Danger pay or compensation or insurance may well be justified. But think about it: pandemic is just one form of disaster affecting the many, and the response to disaster involves the many. There are many unsung heroes. There are many who suffer, and too many who die. Pandemics, like disasters in general, do not differentiate between the professionals and the rest of us. Doctors and nurses, and orderlies, and many other healthcare workers, are on the firing line. But so too are the paramedics, firefighter first responders and a host of others including volunteers. And then there are the collectors of the dead, and the ones who dig the pits and dispose of the corpses. How about the folks trying to maintain law and order while the world around panics and goes ballistic? And finally, there is the largest category of them all: you, me, and everyone else; the patients and the potential victims. We are all in it together, so where does danger ‘pay’ begin and end, and with whom?
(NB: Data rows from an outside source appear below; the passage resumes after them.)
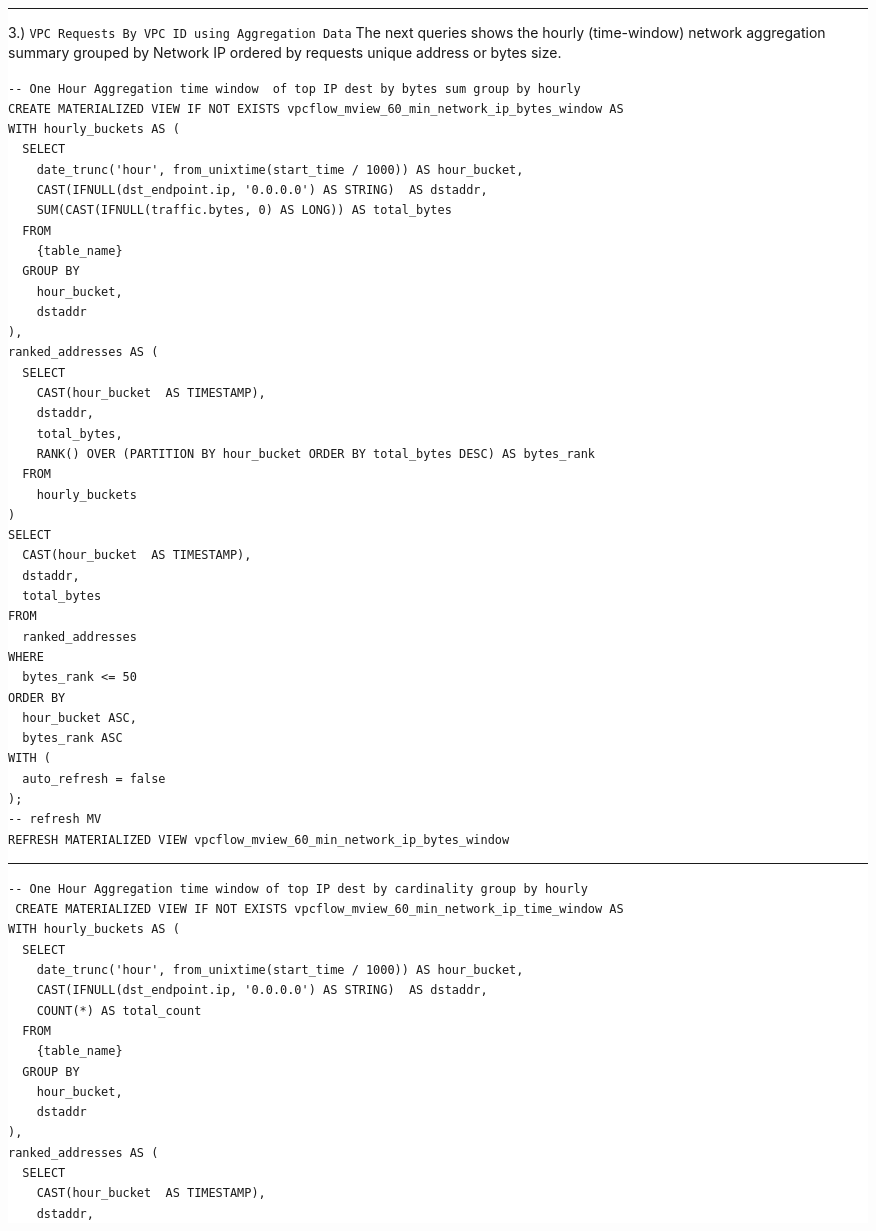 * * *
3.) `VPC Requests By VPC ID using Aggregation Data`
The next queries shows the hourly (time-window) network aggregation summary grouped by Network IP ordered by requests unique address or bytes size.

```
-- One Hour Aggregation time window  of top IP dest by bytes sum group by hourly 
CREATE MATERIALIZED VIEW IF NOT EXISTS vpcflow_mview_60_min_network_ip_bytes_window AS
WITH hourly_buckets AS (
  SELECT
    date_trunc('hour', from_unixtime(start_time / 1000)) AS hour_bucket,
    CAST(IFNULL(dst_endpoint.ip, '0.0.0.0') AS STRING)  AS dstaddr,
    SUM(CAST(IFNULL(traffic.bytes, 0) AS LONG)) AS total_bytes
  FROM
    {table_name}
  GROUP BY
    hour_bucket,
    dstaddr
),
ranked_addresses AS (
  SELECT
    CAST(hour_bucket  AS TIMESTAMP),
    dstaddr,
    total_bytes,
    RANK() OVER (PARTITION BY hour_bucket ORDER BY total_bytes DESC) AS bytes_rank
  FROM
    hourly_buckets
)
SELECT
  CAST(hour_bucket  AS TIMESTAMP),
  dstaddr,
  total_bytes
FROM
  ranked_addresses
WHERE
  bytes_rank <= 50
ORDER BY
  hour_bucket ASC,
  bytes_rank ASC
WITH (
  auto_refresh = false
);
-- refresh MV
REFRESH MATERIALIZED VIEW vpcflow_mview_60_min_network_ip_bytes_window
```
* * *

```
-- One Hour Aggregation time window of top IP dest by cardinality group by hourly
 CREATE MATERIALIZED VIEW IF NOT EXISTS vpcflow_mview_60_min_network_ip_time_window AS
WITH hourly_buckets AS (
  SELECT
    date_trunc('hour', from_unixtime(start_time / 1000)) AS hour_bucket,
    CAST(IFNULL(dst_endpoint.ip, '0.0.0.0') AS STRING)  AS dstaddr,
    COUNT(*) AS total_count
  FROM
    {table_name}
  GROUP BY
    hour_bucket,
    dstaddr
),
ranked_addresses AS (
  SELECT
    CAST(hour_bucket  AS TIMESTAMP),
    dstaddr,
``` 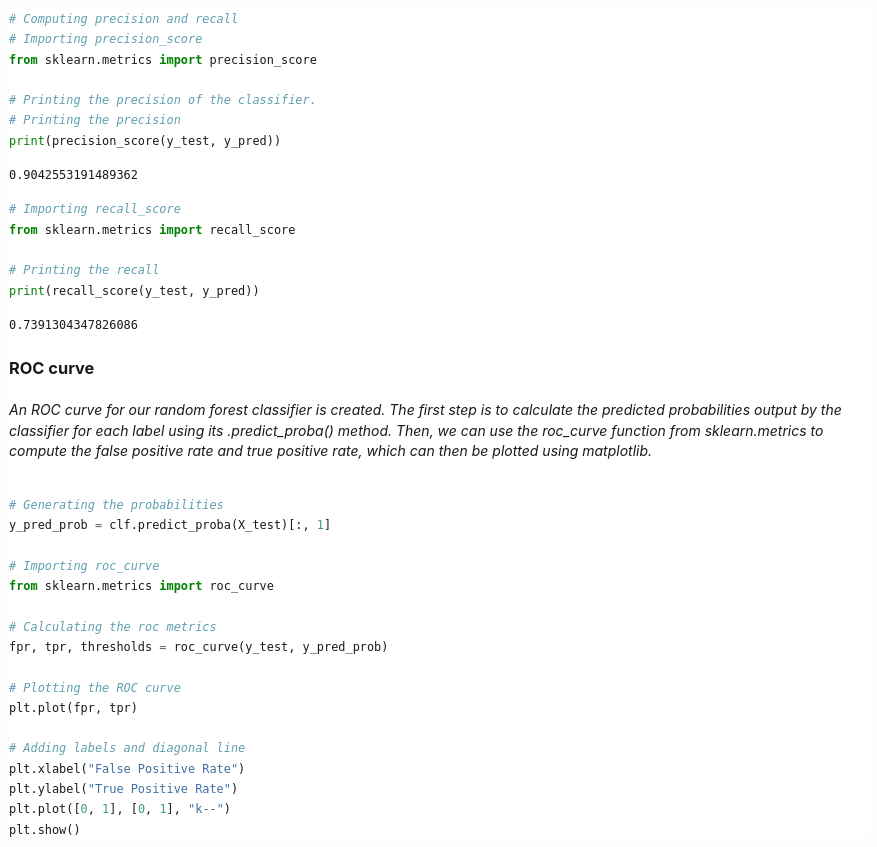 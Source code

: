 

```python
# Computing precision and recall
# Importing precision_score
from sklearn.metrics import precision_score

# Printing the precision of the classifier.
# Printing the precision
print(precision_score(y_test, y_pred))

```

    0.9042553191489362



```python
# Importing recall_score
from sklearn.metrics import recall_score

# Printing the recall
print(recall_score(y_test, y_pred))

```

    0.7391304347826086


### ROC curve
###### An ROC curve for our random forest classifier is created. The first step is to calculate the predicted probabilities output by the classifier for each label using its .predict_proba() method. Then, we can use the roc_curve function from sklearn.metrics to compute the false positive rate and true positive rate, which can then be plotted using matplotlib.



```python
# Generating the probabilities
y_pred_prob = clf.predict_proba(X_test)[:, 1]

# Importing roc_curve
from sklearn.metrics import roc_curve

# Calculating the roc metrics
fpr, tpr, thresholds = roc_curve(y_test, y_pred_prob)

# Plotting the ROC curve
plt.plot(fpr, tpr)

# Adding labels and diagonal line
plt.xlabel("False Positive Rate")
plt.ylabel("True Positive Rate")
plt.plot([0, 1], [0, 1], "k--")
plt.show()

```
A few callous souls have argued that if ‘we’ don’t get danger pay ‘we’ will simply down tools and refuse to show up at work; the ‘we’ variously referring to doctors and other healthcare workers. It’s an interesting argument. Fortunately, there is a precedent —

A few years ago, emergency room doctors in Winnipeg walked out. They claimed, likely justifiably, that they were overloaded, the system was breaking down, and no one cared. So they downed tools and the entire emergency system shut down. I think the walkout lasted for two weeks or thereabouts. The mortality rate in Winnipeg dropped alarmingly; of the order of 30 percent. In due course, the emergency people returned to work.

But one seems to have absorbed the underlying issue: if there were no healthcare system, would we be worse off or better off? What would happen if all the patients downed tools and walked out? How would the politicians cope with a pandemic of angry voters? Let them try to quarantine that!

Remember Bob: “You have the power.” So vote as you like, but vote often.